This is not a slight to Anna DeForge or Lindsey Harding who are also talented players, but the Lynx have been getting off to such slow starts that it seems best to get Wiggins on the court, establish an uptempo game, and then keep the guards rotating in to just wear the other team down. There’s no better way to utilize a deep, fast lineup.
If the combo guard fits, play her…
The critique that Candice Wiggins can’t start because her ball-handling and passing skills aren’t yet refined is misguided. She has great instincts and is one of the most efficient guards in the league right now. She just doesn’t get the job done the “traditional” way.

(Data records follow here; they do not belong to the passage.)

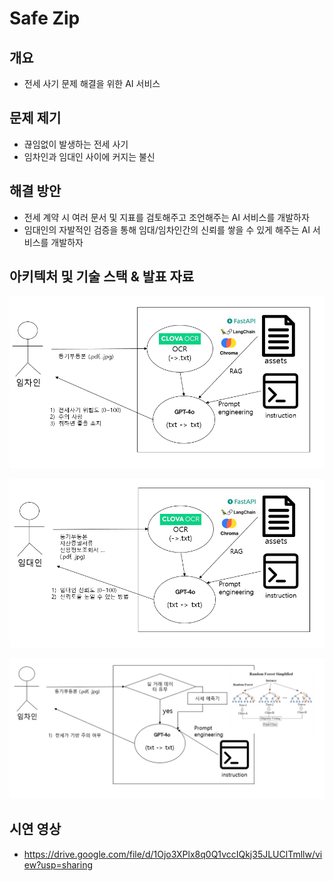 <h1>Safe Zip</h1>

## 개요

- 전세 사기 문제 해결을 위한 AI 서비스

## 문제 제기

- 끊임없이 발생하는 전세 사기
- 임차인과 임대인 사이에 커지는 불신

## 해결 방안

- 전세 계약 시 여러 문서 및 지표를 검토해주고 조언해주는 AI 서비스를 개발하자
- 임대인의 자발적인 검증을 통해 임대/임차인간의 신뢰를 쌓을 수 있게 해주는 AI 서비스를 개발하자

## 아키텍처 및 기술 스택 & 발표 자료
![임차인](./임차인_use_case.png)

![임대인](./임대인_use_case.png)

![시세예측기](./시세예측기_use_case.png)

## 시연 영상
- https://drive.google.com/file/d/1Ojo3XPlx8q0Q1vccIQkj35JLUClTmllw/view?usp=sharing


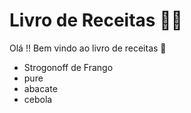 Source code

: # Livro de Receitas :man_cook:



Olá !! Bem vindo ao livro de receitas :strawberry:

- Strogonoff de Frango
- pure
- abacate
- cebola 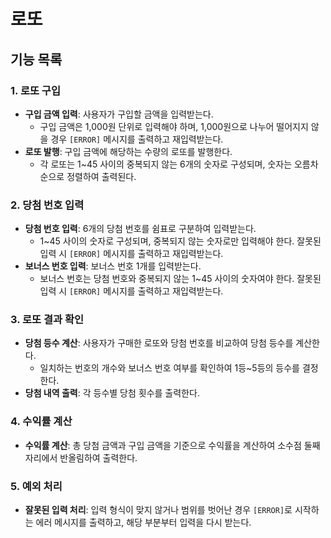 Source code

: # 로또

## 기능 목록

### 1. 로또 구입
- **구입 금액 입력**: 사용자가 구입할 금액을 입력받는다.
  - 구입 금액은 1,000원 단위로 입력해야 하며, 1,000원으로 나누어 떨어지지 않을 경우 `[ERROR]` 메시지를 출력하고 재입력받는다.
- **로또 발행**: 구입 금액에 해당하는 수량의 로또를 발행한다.
  - 각 로또는 1~45 사이의 중복되지 않는 6개의 숫자로 구성되며, 숫자는 오름차순으로 정렬하여 출력된다.

### 2. 당첨 번호 입력
- **당첨 번호 입력**: 6개의 당첨 번호를 쉼표로 구분하여 입력받는다.
  - 1~45 사이의 숫자로 구성되며, 중복되지 않는 숫자로만 입력해야 한다. 잘못된 입력 시 `[ERROR]` 메시지를 출력하고 재입력받는다.
- **보너스 번호 입력**: 보너스 번호 1개를 입력받는다.
  - 보너스 번호는 당첨 번호와 중복되지 않는 1~45 사이의 숫자여야 한다. 잘못된 입력 시 `[ERROR]` 메시지를 출력하고 재입력받는다.

### 3. 로또 결과 확인
- **당첨 등수 계산**: 사용자가 구매한 로또와 당첨 번호를 비교하여 당첨 등수를 계산한다.
  - 일치하는 번호의 개수와 보너스 번호 여부를 확인하여 1등~5등의 등수를 결정한다.
- **당첨 내역 출력**: 각 등수별 당첨 횟수를 출력한다.

### 4. 수익률 계산
- **수익률 계산**: 총 당첨 금액과 구입 금액을 기준으로 수익률을 계산하여 소수점 둘째 자리에서 반올림하여 출력한다.

### 5. 예외 처리
- **잘못된 입력 처리**: 입력 형식이 맞지 않거나 범위를 벗어난 경우 `[ERROR]`로 시작하는 에러 메시지를 출력하고, 해당 부분부터 입력을 다시 받는다.
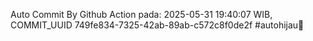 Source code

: Auto Commit By Github Action pada: 2025-05-31 19:40:07 WIB, COMMIT_UUID 749fe834-7325-42ab-89ab-c572c8f0de2f #autohijau🗿
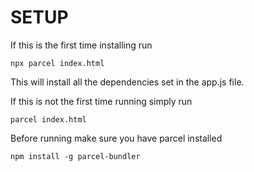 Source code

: # SETUP

If this is the first time installing run 

`npx parcel index.html`

This will install all the dependencies set in the app.js file.

If this is not the first time running simply run

`parcel index.html`

Before running make sure you have parcel installed

`npm install -g parcel-bundler`
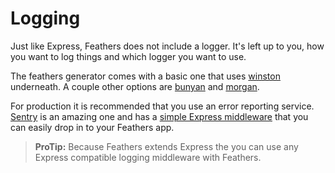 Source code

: # Logging

Just like Express, Feathers does not include a logger. It's left up to you, how you want to log things and which logger you want to use.

The feathers generator comes with a basic one that uses [winston](https://github.com/winstonjs/winston) underneath. A couple other options are [bunyan](https://github.com/trentm/node-bunyan) and [morgan](https://github.com/expressjs/morgan).

For production it is recommended that you use an error reporting service. [Sentry](https://getsentry.com/) is an amazing one and has a [simple Express middleware](https://getsentry.com/for/express/) that you can easily drop in to your Feathers app.

> **ProTip:** Because Feathers extends Express the you can use any Express compatible logging middleware with Feathers. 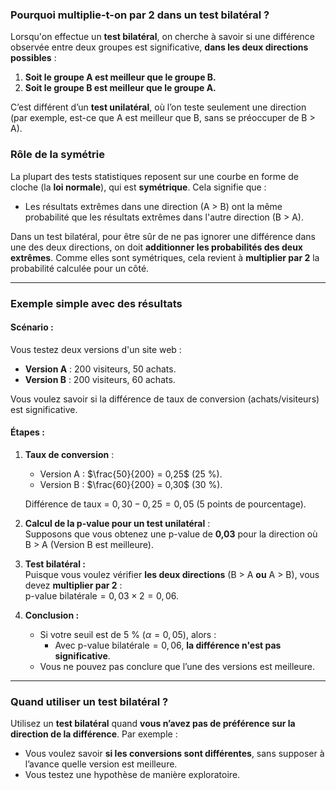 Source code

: ### **Pourquoi multiplie-t-on par 2 dans un test bilatéral ?**

Lorsqu'on effectue un **test bilatéral**, on cherche à savoir si une différence observée entre deux groupes est significative, **dans les deux directions possibles** : 

1. **Soit le groupe A est meilleur que le groupe B.**  
2. **Soit le groupe B est meilleur que le groupe A.**

C’est différent d’un **test unilatéral**, où l’on teste seulement une direction (par exemple, est-ce que A est meilleur que B, sans se préoccuper de B > A).

### **Rôle de la symétrie**
La plupart des tests statistiques reposent sur une courbe en forme de cloche (la **loi normale**), qui est **symétrique**. Cela signifie que :

- Les résultats extrêmes dans une direction (A > B) ont la même probabilité que les résultats extrêmes dans l'autre direction (B > A).

Dans un test bilatéral, pour être sûr de ne pas ignorer une différence dans une des deux directions, on doit **additionner les probabilités des deux extrêmes**. Comme elles sont symétriques, cela revient à **multiplier par 2** la probabilité calculée pour un côté.

---

### **Exemple simple avec des résultats**

#### **Scénario :**
Vous testez deux versions d'un site web :
- **Version A** : 200 visiteurs, 50 achats.
- **Version B** : 200 visiteurs, 60 achats.

Vous voulez savoir si la différence de taux de conversion (achats/visiteurs) est significative.

#### **Étapes :**

1. **Taux de conversion** :  
   - Version A : $\frac{50}{200} = 0,25$ (25 %).
   - Version B : $\frac{60}{200} = 0,30$ (30 %).  

   Différence de taux = $0,30 - 0,25 = 0,05$ (5 points de pourcentage).

2. **Calcul de la p-value pour un test unilatéral** :  
   Supposons que vous obtenez une p-value de **0,03** pour la direction où B > A (Version B est meilleure).

3. **Test bilatéral :**  
   Puisque vous voulez vérifier **les deux directions** (B > A **ou** A > B), vous devez **multiplier par 2** :  
   $\text{p-value bilatérale} = 0,03 \times 2 = 0,06$.

4. **Conclusion :**  
   - Si votre seuil est de 5 % ($\alpha = 0,05$), alors :  
     - Avec $\text{p-value bilatérale} = 0,06$, **la différence n'est pas significative**.  
   - Vous ne pouvez pas conclure que l’une des versions est meilleure.

---

### **Quand utiliser un test bilatéral ?**
Utilisez un **test bilatéral** quand **vous n’avez pas de préférence sur la direction de la différence**. Par exemple :
- Vous voulez savoir **si les conversions sont différentes**, sans supposer à l’avance quelle version est meilleure.
- Vous testez une hypothèse de manière exploratoire.

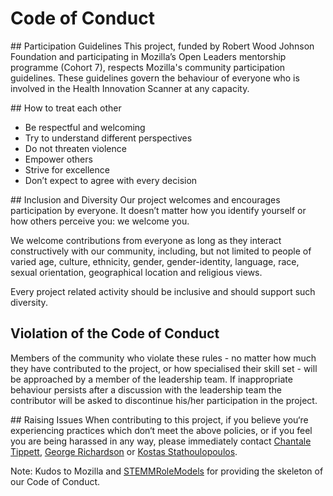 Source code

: # Code of Conduct
## Participation Guidelines
This project, funded by Robert Wood Johnson Foundation and participating in Mozilla’s Open Leaders mentorship programme (Cohort 7), respects Mozilla's community participation guidelines. These guidelines govern the behaviour of everyone who is involved in the Health Innovation Scanner at any capacity.

## How to treat each other
* Be respectful and welcoming
* Try to understand different perspectives
* Do not threaten violence
* Empower others
* Strive for excellence
* Don’t expect to agree with every decision

## Inclusion and Diversity
Our project welcomes and encourages participation by everyone. It doesn’t matter how you identify yourself or how others perceive you: we welcome you.

We welcome contributions from everyone as long as they interact constructively with our community, including, but not limited to people of varied age, culture, ethnicity, gender, gender-identity, language, race, sexual orientation, geographical location and religious views.

Every project related activity should be inclusive and should support such diversity.

## Violation of the Code of Conduct
Members of the community who violate these rules - no matter how much they have contributed to the project, or how specialised their skill set - will be approached by a member of the leadership team. If inappropriate behaviour persists after a discussion with the leadership team the contributor will be asked to discontinue his/her participation in the project.

## Raising Issues
When contributing to this project, if you believe you‘re experiencing practices which don‘t meet the above policies, or if you feel you are being harassed in any way, please immediately contact [Chantale Tippett](https://twitter.com/CMTippett), [George Richardson](https://twitter.com/g_r_richardson) or [Kostas Stathoulopoulos](https://twitter.com/kstathou).

Note: Kudos to Mozilla and [STEMMRoleModels](https://github.com/KirstieJane/STEMMRoleModels/blob/gh-pages/CODE_OF_CONDUCT.md) for providing the skeleton of our Code of Conduct.

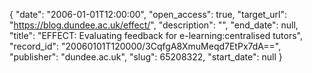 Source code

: {
  "date": "2006-01-01T12:00:00", 
  "open_access": true, 
  "target_url": "https://blog.dundee.ac.uk/effect/", 
  "description": "", 
  "end_date": null, 
  "title": "EFFECT: Evaluating feedback for e-learning:centralised tutors", 
  "record_id": "20060101T120000/3CqfgA8XmuMeqd7EtPx7dA==", 
  "publisher": "dundee.ac.uk", 
  "slug": 65208322, 
  "start_date": null
}

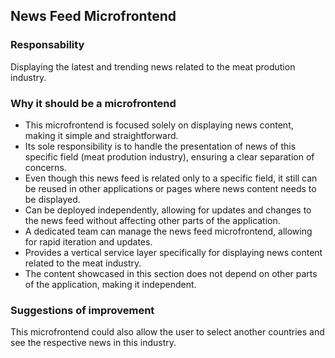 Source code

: ##  News Feed Microfrontend

### Responsability 
Displaying the latest and trending news related to the meat prodution industry.

### Why it should be a microfrontend
- This microfrontend is focused solely on displaying news content, making it simple and straightforward.
- Its sole responsibility is to handle the presentation of news of this specific field (meat prodution industry), ensuring a clear separation of concerns.
- Even though this news feed is related only to a specific field, it still can be reused in other applications or pages where news content needs to be displayed.
- Can be deployed independently, allowing for updates and changes to the news feed without affecting other parts of the application.
- A dedicated team can manage the news feed microfrontend, allowing for rapid iteration and updates.
-  Provides a vertical service layer specifically for displaying news content related to the meat industry.
- The content showcased in this section does not depend on other parts of the application, making it independent.

### Suggestions of improvement
This microfrontend could also allow the user to select another countries and see the respective news in this industry.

Ultimately, what this issue of the combo guard comes down to is that a combo guard is only as good as the team around her. She can make players better, but she also has to be in a system that fully utilizes all of her abilities. Anne Donovan summed up the point nicely:
"There's no doubt that it's changed, times have changed," she says. "Really, it's a matter of style. You talk about a point guard scoring 20 points per game, obviously Carrie Graf's liking that. In Connecticut, it didn't work for Shannon Johnson to take that many shots, but it's sure working in San Antonio. It's a match of coach's style and player's style."
But when you have a talent like Candice Wiggins, you find a way to make it work.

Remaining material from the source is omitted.